Они начали осторожно спускаться вниз. Уже на улице Гуртуев еще раз посмотрел на здание и подошел к Дронго.

– Он должен был ей что-то сказать или предложить, иначе она бы не вошла сюда. Мне понравилось ваше предположение насчет их личного знакомства. Посмотрите, здесь рядом школьный двор, и, если бы он попытался применить силу, ребята услышали бы ее крики. Но никто и ничего не слышал.

– Похоже на то, – кивнул Дронго. – Давайте поедем в местный следственный комитет и поближе ознакомимся с уголовным делом. Прокуратура может сколько угодно его продлевать, но расследование не завершится этим эпизодом, если мы не вычислим убийцу.

В следственном комитете они провели весь день. Пришлось подтверждать свои полномочия через Москву, чтобы местный следователь разрешил им изучить материалы дела. Ночевать остались в местной гостинице, а рано утром за ними заехал Салимов, чтобы проводить на вокзал, откуда они должны были отправиться в Челябинск. Салимов был молчаливее обычного. Когда они сели в машину, он повернул голову в их сторону и сообщил:

– Распечатка у меня. Мы проверили все телефоны. Секретарь заведующей вспомнила, что в тот день звонил неизвестный мужчина и просил позвать к телефону Касимову. Почему-то она забыла об этом звонке, а когда мы назвали ей время, она вдруг вспомнила. Оказывается, в этот момент секретарша разговаривала по мобильнику со своим парнем. Незнакомец позвонил во время перерыва.

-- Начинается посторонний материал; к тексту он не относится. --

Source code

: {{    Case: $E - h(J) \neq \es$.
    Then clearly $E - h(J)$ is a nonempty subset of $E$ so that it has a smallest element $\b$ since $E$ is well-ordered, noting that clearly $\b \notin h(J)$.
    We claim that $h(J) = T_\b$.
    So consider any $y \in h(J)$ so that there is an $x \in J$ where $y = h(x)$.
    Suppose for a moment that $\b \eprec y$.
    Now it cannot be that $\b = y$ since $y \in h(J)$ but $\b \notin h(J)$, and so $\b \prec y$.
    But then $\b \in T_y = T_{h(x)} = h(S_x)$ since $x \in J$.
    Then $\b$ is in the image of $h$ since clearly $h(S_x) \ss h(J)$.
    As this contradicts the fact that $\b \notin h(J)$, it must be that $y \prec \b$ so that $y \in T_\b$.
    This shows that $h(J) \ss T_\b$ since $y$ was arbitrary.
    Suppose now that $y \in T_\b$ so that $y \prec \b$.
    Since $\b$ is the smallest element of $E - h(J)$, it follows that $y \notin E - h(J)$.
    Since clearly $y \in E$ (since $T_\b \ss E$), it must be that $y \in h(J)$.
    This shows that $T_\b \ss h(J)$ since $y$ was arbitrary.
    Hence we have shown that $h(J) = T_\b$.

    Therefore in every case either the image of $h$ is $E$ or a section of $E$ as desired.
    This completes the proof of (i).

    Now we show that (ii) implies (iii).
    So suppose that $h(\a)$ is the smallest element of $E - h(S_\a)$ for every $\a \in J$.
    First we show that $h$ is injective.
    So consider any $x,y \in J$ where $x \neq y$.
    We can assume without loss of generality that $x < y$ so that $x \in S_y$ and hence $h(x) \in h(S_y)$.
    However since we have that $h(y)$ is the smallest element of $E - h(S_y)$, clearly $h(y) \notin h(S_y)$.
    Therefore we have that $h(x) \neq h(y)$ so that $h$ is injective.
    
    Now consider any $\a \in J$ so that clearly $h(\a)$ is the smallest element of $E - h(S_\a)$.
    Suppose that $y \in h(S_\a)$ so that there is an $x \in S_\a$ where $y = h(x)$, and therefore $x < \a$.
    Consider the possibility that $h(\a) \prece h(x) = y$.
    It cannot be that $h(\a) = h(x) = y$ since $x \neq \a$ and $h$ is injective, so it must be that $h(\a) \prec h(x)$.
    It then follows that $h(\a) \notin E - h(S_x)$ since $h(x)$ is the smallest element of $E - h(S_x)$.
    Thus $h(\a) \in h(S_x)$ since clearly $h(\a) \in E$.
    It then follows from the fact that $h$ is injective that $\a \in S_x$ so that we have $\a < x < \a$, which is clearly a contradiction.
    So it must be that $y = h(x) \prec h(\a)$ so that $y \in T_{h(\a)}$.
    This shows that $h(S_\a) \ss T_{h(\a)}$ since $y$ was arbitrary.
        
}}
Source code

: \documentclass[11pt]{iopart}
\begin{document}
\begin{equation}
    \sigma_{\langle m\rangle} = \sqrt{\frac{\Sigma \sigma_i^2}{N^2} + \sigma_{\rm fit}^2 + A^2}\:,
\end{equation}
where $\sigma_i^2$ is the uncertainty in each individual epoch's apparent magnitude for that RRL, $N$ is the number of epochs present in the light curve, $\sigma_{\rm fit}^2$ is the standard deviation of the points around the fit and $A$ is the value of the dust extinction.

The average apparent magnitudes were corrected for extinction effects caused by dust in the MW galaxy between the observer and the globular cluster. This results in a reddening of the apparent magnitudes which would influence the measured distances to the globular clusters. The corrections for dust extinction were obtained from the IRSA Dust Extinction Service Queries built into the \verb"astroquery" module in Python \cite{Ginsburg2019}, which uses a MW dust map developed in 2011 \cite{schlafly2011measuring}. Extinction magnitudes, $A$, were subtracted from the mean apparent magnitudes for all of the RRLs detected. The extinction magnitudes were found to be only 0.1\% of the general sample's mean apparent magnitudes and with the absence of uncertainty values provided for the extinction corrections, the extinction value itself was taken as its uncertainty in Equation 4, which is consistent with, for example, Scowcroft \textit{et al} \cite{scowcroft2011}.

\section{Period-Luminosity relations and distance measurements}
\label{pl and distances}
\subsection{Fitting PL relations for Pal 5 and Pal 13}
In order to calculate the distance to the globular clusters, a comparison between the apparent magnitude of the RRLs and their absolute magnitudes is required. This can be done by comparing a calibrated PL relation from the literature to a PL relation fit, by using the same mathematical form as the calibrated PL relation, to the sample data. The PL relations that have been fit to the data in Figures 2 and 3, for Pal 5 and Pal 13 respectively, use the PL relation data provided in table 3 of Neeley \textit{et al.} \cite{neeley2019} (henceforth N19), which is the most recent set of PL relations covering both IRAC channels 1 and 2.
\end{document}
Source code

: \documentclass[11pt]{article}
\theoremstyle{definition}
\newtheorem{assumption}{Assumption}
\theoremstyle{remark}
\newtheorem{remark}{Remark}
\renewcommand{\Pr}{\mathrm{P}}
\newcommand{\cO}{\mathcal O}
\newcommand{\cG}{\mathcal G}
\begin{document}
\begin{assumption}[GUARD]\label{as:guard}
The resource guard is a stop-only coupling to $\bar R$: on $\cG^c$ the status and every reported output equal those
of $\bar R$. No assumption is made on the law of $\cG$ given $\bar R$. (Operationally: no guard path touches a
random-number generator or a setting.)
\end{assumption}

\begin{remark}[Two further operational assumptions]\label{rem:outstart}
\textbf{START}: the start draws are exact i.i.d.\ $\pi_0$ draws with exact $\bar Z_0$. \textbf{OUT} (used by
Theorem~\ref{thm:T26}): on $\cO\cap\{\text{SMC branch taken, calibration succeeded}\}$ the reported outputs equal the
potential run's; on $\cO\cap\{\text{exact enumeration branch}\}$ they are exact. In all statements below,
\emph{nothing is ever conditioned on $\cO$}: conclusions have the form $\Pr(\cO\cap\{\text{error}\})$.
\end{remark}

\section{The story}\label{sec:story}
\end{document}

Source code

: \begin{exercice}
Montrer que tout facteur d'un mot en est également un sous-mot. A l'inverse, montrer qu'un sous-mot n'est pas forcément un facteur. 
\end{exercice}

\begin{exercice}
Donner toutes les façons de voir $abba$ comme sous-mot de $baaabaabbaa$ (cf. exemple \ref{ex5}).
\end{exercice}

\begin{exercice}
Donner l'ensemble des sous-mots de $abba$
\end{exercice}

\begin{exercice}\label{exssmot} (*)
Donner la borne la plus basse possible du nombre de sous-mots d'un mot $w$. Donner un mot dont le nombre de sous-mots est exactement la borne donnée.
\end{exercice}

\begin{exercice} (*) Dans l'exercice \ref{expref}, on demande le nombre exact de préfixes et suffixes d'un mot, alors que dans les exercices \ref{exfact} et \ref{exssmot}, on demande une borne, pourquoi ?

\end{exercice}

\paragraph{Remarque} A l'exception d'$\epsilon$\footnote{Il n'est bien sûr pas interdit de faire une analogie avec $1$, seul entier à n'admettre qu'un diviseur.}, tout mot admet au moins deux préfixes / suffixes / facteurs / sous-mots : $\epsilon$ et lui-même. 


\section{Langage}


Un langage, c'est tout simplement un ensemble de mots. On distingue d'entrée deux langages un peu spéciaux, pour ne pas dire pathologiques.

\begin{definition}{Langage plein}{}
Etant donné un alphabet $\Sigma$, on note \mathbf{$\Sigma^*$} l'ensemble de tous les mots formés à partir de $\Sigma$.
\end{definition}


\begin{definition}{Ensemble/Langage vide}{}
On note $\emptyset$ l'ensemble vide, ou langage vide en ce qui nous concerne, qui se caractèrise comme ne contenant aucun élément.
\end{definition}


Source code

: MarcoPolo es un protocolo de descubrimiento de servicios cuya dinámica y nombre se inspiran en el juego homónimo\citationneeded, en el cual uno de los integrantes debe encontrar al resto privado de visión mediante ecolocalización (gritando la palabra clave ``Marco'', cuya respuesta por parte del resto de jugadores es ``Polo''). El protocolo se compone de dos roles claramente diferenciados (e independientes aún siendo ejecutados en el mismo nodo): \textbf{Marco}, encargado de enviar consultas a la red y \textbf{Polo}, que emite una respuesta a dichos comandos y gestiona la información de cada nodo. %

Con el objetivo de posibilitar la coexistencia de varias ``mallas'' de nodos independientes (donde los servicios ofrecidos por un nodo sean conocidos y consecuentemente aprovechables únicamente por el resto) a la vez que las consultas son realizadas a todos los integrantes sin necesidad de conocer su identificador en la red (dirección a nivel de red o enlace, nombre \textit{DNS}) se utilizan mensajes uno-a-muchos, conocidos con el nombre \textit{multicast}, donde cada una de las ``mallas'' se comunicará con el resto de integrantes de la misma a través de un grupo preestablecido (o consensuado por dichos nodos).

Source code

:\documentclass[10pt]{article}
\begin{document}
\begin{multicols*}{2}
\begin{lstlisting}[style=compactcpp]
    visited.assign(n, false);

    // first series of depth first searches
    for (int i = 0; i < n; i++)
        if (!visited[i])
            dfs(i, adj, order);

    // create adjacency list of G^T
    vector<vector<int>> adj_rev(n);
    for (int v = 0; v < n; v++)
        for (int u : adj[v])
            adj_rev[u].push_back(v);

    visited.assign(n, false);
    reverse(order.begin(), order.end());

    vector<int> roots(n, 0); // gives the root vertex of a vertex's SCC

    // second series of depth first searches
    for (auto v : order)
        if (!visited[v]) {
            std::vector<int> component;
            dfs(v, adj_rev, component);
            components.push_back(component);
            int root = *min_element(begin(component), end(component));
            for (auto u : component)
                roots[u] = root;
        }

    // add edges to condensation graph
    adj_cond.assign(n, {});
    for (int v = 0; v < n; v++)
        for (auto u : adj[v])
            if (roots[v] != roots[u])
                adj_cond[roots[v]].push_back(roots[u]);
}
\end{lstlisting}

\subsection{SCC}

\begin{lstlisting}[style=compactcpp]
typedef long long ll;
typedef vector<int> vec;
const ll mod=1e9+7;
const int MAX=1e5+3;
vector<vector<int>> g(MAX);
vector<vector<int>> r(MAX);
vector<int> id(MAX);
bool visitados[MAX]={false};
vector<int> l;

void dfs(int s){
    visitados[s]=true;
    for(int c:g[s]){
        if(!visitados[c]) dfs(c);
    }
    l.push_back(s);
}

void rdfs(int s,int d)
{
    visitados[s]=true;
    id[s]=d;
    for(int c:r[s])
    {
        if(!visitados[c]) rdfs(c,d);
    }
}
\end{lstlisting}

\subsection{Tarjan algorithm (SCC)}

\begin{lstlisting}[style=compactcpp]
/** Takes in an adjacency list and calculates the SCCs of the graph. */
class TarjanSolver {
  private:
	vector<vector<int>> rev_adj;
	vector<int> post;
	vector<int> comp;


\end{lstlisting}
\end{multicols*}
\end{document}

Вот распечатки всех телефонных звонков. – Салимов протянул Дронго конверт с распечаткой.

– Вы знали, что так и будет? – спросил несколько ошеломленный Резунов.

– Догадывался, – ответил Дронго забирая конверт. – Откуда был звонок?

– С городского телефона, который находится…

– …рядом с вокзалом, – закончил за Салимова Дронго.

Тот немного помолчал, затем не очень уверенно спросил:

– Это догадка или вам уже доложили?

– У него оставалось мало времени, поэтому он и звонил с вокзала в приемную, а не Татьяне со своего мобильного. Все так и должно было быть.

– Наверное, да, – согласился Салимов и отвернулся.

– У меня еще одна просьба, – добавил Дронго. – Срочно проверьте, какие поезда и откуда приходили примерно за час до этого звонка. Много времени это не займет, достаточно просмотреть расписание прибывших поездов в тот день.

– Сделаю, – ответил Салимов. – Что-нибудь еще?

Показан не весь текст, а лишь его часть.